In time of daffodils (who know
the goal of living is to grow)
forgetting why, remember how
In time of lilacs who proclaim
The aim of waking is to dream. . . .

    We may not quite yet be in the time of daffodils, but I was only too eager for any promise of warm weather, especially after learning that while Malverne Mel and Holtsville Hal — Long Island’s own furry prognosticators — have called for an early spring, Pennsylvania’s Punxsutawney Phil and Staten Island’s Chuck beg to differ. Both Phil and Chuck say there will be six more weeks of winter. Apparently, Staten Island Chuck has the highest accuracy rate of them all, 82 percent, so he is not a groundhog to be trifled with. Add Chuck’s grim forecast to recent news reports that our hard winter might be attributable to a change in the path of the jet stream itself — due to warming in the Arctic — it looks very like we have a while to wait before the thaw.
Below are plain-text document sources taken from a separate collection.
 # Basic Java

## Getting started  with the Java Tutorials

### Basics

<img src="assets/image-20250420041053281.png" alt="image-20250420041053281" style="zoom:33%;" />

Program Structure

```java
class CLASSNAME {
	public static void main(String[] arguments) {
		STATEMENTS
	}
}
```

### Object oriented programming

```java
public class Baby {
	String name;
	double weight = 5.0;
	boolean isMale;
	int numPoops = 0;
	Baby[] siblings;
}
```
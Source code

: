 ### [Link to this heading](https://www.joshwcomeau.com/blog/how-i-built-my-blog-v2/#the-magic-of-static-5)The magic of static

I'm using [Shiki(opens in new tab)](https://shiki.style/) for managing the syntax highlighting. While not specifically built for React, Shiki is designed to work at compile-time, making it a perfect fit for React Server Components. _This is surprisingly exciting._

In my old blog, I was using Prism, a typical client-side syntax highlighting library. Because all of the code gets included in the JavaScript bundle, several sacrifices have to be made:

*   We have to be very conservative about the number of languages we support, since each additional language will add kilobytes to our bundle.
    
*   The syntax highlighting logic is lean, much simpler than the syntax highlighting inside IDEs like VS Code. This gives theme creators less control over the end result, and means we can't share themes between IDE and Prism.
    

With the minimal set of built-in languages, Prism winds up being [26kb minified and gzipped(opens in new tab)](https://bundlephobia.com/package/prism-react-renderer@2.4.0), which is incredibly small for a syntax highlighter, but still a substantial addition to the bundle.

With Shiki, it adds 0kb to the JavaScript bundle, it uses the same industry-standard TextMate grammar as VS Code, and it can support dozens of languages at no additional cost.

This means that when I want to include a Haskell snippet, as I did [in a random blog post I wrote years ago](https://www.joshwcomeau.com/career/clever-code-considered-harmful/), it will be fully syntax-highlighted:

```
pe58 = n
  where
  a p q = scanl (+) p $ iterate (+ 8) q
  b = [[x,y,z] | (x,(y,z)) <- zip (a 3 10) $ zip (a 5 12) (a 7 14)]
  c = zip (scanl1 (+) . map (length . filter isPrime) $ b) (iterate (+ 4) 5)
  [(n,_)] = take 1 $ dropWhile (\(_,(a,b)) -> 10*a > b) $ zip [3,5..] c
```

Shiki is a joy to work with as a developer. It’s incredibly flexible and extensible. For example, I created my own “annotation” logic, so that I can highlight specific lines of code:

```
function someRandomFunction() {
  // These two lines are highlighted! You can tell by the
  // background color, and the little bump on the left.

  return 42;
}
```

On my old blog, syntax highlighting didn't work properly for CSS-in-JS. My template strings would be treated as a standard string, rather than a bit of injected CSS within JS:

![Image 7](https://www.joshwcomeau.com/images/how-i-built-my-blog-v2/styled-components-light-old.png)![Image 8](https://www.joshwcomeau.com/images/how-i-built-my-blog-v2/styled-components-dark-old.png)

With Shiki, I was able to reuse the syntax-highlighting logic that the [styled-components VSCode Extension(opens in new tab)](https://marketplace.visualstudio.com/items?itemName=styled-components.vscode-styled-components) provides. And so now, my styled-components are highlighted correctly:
    Of course, the record cold has had its silver linings, especially for the young and frisky, who have braved snow, sleet, and hail to sled, make snow angels, start snowball fights, construct igloos, and skate (not to mention gloat over all those days off from school). Like many people our age, my husband and I have quite enjoyed being snowbound, spending long, quiet nights at home, cooking, reading, feeling cozy, and following the Winter Olympics. And when the sun decided to come out while the snow still (as the song goes) lay round about — deep and crisp and even — East Hampton looked more beautiful than ever.

    There’s something about extreme weather — whether it’s a hurricane, a blizzard, or a heat wave — that sets our memories in motion. When I ventured outside to broadcast an ice-melting compound on the front walk and do a little shoveling,  my own thoughts turned to winters past. Unlike my children and their children, I didn’t have very frolicsome winters as a kid, maybe because I wasn’t brought up in the country. I can’t remember ever building a snowman or riding any toboggans down any hills, and I didn’t learn to skate until I was in college.
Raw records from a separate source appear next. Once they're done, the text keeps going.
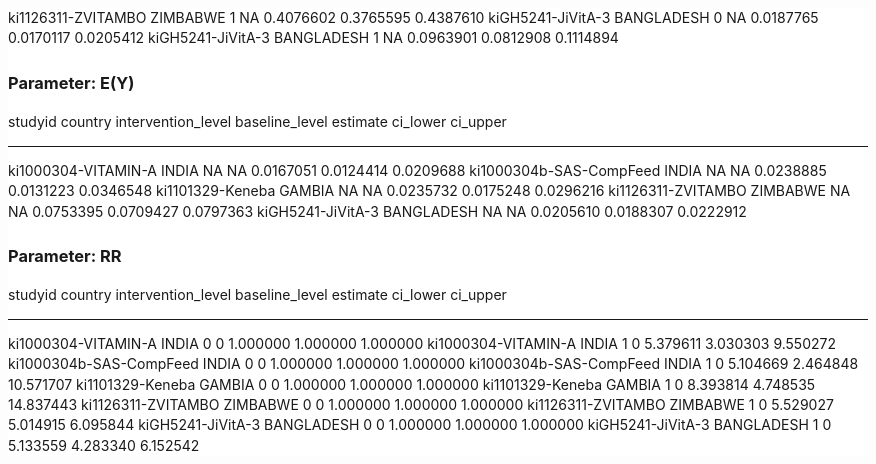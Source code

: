 ki1126311-ZVITAMBO        ZIMBABWE     1                    NA                0.4076602   0.3765595   0.4387610
kiGH5241-JiVitA-3         BANGLADESH   0                    NA                0.0187765   0.0170117   0.0205412
kiGH5241-JiVitA-3         BANGLADESH   1                    NA                0.0963901   0.0812908   0.1114894


### Parameter: E(Y)


studyid                   country      intervention_level   baseline_level     estimate    ci_lower    ci_upper
------------------------  -----------  -------------------  ---------------  ----------  ----------  ----------
ki1000304-VITAMIN-A       INDIA        NA                   NA                0.0167051   0.0124414   0.0209688
ki1000304b-SAS-CompFeed   INDIA        NA                   NA                0.0238885   0.0131223   0.0346548
ki1101329-Keneba          GAMBIA       NA                   NA                0.0235732   0.0175248   0.0296216
ki1126311-ZVITAMBO        ZIMBABWE     NA                   NA                0.0753395   0.0709427   0.0797363
kiGH5241-JiVitA-3         BANGLADESH   NA                   NA                0.0205610   0.0188307   0.0222912


### Parameter: RR


studyid                   country      intervention_level   baseline_level    estimate   ci_lower    ci_upper
------------------------  -----------  -------------------  ---------------  ---------  ---------  ----------
ki1000304-VITAMIN-A       INDIA        0                    0                 1.000000   1.000000    1.000000
ki1000304-VITAMIN-A       INDIA        1                    0                 5.379611   3.030303    9.550272
ki1000304b-SAS-CompFeed   INDIA        0                    0                 1.000000   1.000000    1.000000
ki1000304b-SAS-CompFeed   INDIA        1                    0                 5.104669   2.464848   10.571707
ki1101329-Keneba          GAMBIA       0                    0                 1.000000   1.000000    1.000000
ki1101329-Keneba          GAMBIA       1                    0                 8.393814   4.748535   14.837443
ki1126311-ZVITAMBO        ZIMBABWE     0                    0                 1.000000   1.000000    1.000000
ki1126311-ZVITAMBO        ZIMBABWE     1                    0                 5.529027   5.014915    6.095844
kiGH5241-JiVitA-3         BANGLADESH   0                    0                 1.000000   1.000000    1.000000
kiGH5241-JiVitA-3         BANGLADESH   1                    0                 5.133559   4.283340    6.152542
    One of my happiest remembrances of winter is of skating as an adult on black ice on Montauk’s Fresh Pond. I couldn’t contain my exuberance and burst into song as I went along, imagining I was as graceful as Sonja Henie. I also remember skiing on snowy-but-sunny days even longer ago. I was hardly an athlete, compared to others, but the feeling of skiing in the great outdoors was like none other, almost transcendent. I remember the pride I felt when I mastered a perfect stem Christie. (A stem Christie, which isn’t taught anymore, is described as “a turn made by stemming the uphill ski, transferring weight to its inside edge, and bringing the other ski into a parallel position midway through the turn.”) I can almost see myself, with a big smile that matched my bright-orange parka.

    Another email this week, however, gave me the shivers rather than any foolish hope that this endless winter might soon be ending. Friends who live in Marquette, Mich., on the Upper Peninsula, sent news that their city had broken a record set in 1978 of 72 days of below-freezing weather (with many of those below zero). More than 200 water mains have broken this year in Marquette, the email said; snow banks have risen to six feet, and 98 percent of Lake Superior has frozen. Compared to Michigan, I’d say, East Hampton has been a winter wonderland.